Sometimes economists who hew too strictly to their paradigm end up with strange results, but in discussing Iraq, Bainbridge makes an important point, using the concept of "sunk costs."
If you decide to open an upscale restaurant, sign a lease and make the tenant improvements, and then discover it's next to a sewage plant and the neighborhood is full of gang-bangers, it makes no sense to stay there because of all the money you've invested. It's gone. You have to choose between the future costs of staying and continuing to pour in money, opening a new restaurant somewhere else with new money, or becoming an encyclopedia salesman. Your past rent payments and improvement costs are "sunk costs" and you ain't never gonna get them back. They're like last week's lottery ticket.
Bainbridge, without saying much about what we should do, points out that the costs to date in lives, treasure and reputation of the Iraq war must be analyzed the same way. The costs to date are sunk. The question is, what do we do going forward?

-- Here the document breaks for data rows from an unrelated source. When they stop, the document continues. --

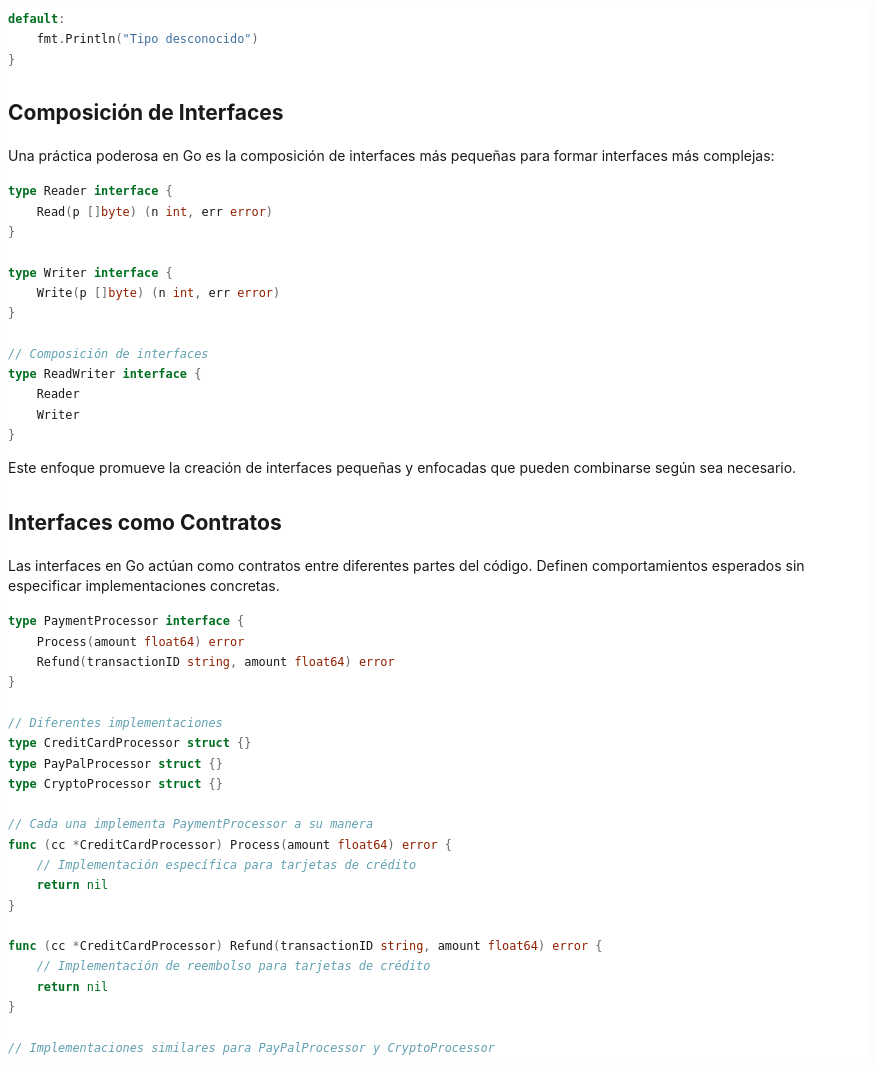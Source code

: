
 ```go
default:
    fmt.Println("Tipo desconocido")
}
```

## Composición de Interfaces

Una práctica poderosa en Go es la composición de interfaces más pequeñas para formar interfaces más complejas:

```go
type Reader interface {
    Read(p []byte) (n int, err error)
}

type Writer interface {
    Write(p []byte) (n int, err error)
}

// Composición de interfaces
type ReadWriter interface {
    Reader
    Writer
}
```

Este enfoque promueve la creación de interfaces pequeñas y enfocadas que pueden combinarse según sea necesario.

## Interfaces como Contratos

Las interfaces en Go actúan como contratos entre diferentes partes del código. Definen comportamientos esperados sin especificar implementaciones concretas.

```go
type PaymentProcessor interface {
    Process(amount float64) error
    Refund(transactionID string, amount float64) error
}

// Diferentes implementaciones
type CreditCardProcessor struct {}
type PayPalProcessor struct {}
type CryptoProcessor struct {}

// Cada una implementa PaymentProcessor a su manera
func (cc *CreditCardProcessor) Process(amount float64) error {
    // Implementación específica para tarjetas de crédito
    return nil
}

func (cc *CreditCardProcessor) Refund(transactionID string, amount float64) error {
    // Implementación de reembolso para tarjetas de crédito
    return nil
}

// Implementaciones similares para PayPalProcessor y CryptoProcessor
```
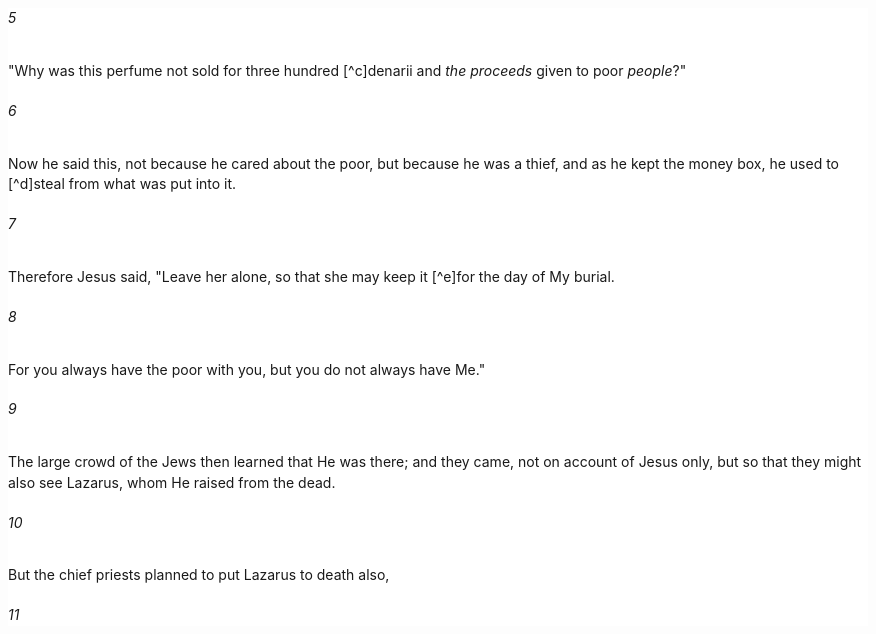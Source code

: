 ###### 5 



"Why was this perfume not sold for three hundred [^c]denarii and _the proceeds_ given to poor _people_?" 







###### 6 



Now he said this, not because he cared about the poor, but because he was a thief, and as he kept the money box, he used to [^d]steal from what was put into it. 







###### 7 



Therefore Jesus said, "Leave her alone, so that she may keep it [^e]for the day of My burial. 







###### 8 



For you always have the poor with you, but you do not always have Me." 







###### 9 



The large crowd of the Jews then learned that He was there; and they came, not on account of Jesus only, but so that they might also see Lazarus, whom He raised from the dead. 







###### 10 



But the chief priests planned to put Lazarus to death also, 







###### 11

I've looked at some of the costs of withdrawal, which anyone who advocates that position must consider. There are, of course, costs of staying, too, some predictible and some not. Bainbridge is right, though, that any analysis of our future costs most necessarily regard what's been done up to now as sunk costs.
(I don't mean to day, by the way, that the loss of credibility likely to result from withdrawal is to be ignored--that's a cost attendant upon future action. The same would be true off the effect on our credit if we abandoned our ill-fated restaurant, and then defaulted on the loans we took out to build it--that's a cost for future action, too).